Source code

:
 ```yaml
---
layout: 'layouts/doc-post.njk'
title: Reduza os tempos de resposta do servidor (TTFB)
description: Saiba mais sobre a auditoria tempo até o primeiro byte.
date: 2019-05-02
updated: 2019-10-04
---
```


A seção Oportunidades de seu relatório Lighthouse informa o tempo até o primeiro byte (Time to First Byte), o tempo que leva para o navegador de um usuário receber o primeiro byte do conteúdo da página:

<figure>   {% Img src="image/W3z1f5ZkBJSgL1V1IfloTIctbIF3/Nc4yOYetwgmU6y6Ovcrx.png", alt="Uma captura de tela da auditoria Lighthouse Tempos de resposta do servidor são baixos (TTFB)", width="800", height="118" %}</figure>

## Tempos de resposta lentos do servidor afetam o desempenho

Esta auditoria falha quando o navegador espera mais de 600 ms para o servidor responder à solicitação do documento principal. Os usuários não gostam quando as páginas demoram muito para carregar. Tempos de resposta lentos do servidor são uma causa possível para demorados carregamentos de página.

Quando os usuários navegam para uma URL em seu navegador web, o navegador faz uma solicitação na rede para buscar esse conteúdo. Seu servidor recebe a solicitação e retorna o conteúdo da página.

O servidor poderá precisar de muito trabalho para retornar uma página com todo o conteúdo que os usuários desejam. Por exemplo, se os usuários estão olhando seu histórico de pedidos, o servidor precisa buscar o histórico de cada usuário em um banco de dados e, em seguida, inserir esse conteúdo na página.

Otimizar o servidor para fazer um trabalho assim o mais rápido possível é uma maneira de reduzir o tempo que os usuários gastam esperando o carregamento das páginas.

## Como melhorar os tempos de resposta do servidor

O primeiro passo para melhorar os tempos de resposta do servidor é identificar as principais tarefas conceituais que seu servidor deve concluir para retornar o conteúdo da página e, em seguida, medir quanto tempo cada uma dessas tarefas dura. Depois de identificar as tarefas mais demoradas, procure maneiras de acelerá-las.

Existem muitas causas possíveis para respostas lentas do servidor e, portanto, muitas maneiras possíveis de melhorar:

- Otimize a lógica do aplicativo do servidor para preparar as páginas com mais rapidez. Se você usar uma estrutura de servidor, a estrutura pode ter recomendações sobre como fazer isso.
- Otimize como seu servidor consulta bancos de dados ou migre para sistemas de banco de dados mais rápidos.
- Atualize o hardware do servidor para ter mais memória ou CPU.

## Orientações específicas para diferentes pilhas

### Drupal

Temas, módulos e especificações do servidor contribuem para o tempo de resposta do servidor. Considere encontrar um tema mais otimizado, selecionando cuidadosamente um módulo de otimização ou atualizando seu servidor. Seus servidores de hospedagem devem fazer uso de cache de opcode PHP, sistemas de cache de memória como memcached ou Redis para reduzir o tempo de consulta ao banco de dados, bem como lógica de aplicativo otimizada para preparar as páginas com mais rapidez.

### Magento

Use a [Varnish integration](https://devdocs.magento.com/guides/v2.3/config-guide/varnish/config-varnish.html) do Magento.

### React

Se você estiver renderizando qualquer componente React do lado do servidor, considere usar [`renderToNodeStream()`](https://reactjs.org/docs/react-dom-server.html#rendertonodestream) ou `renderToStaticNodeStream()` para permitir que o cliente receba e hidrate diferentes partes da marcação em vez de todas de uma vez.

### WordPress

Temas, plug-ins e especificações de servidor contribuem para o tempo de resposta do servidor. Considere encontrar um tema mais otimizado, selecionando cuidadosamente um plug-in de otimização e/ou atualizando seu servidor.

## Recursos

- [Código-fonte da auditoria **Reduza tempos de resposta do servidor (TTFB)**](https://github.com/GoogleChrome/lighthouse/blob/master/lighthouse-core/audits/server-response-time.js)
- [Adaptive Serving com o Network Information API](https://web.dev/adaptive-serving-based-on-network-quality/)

____________________

— What needs to be done —
When you reach the line containing "captura de tela" in the data above, start copying exactly, and stop after the line containing "## Tempos de".

— Output for this exercise —
<figure>   {% Img src="image/W3z1f5ZkBJSgL1V1IfloTIctbIF3/Nc4yOYetwgmU6y6Ovcrx.png", alt="Uma captura de tela da auditoria Lighthouse Tempos de resposta do servidor são baixos (TTFB)", width="800", height="118" %}</figure>

## Tempos de resposta lentos do servidor afetam o desempenho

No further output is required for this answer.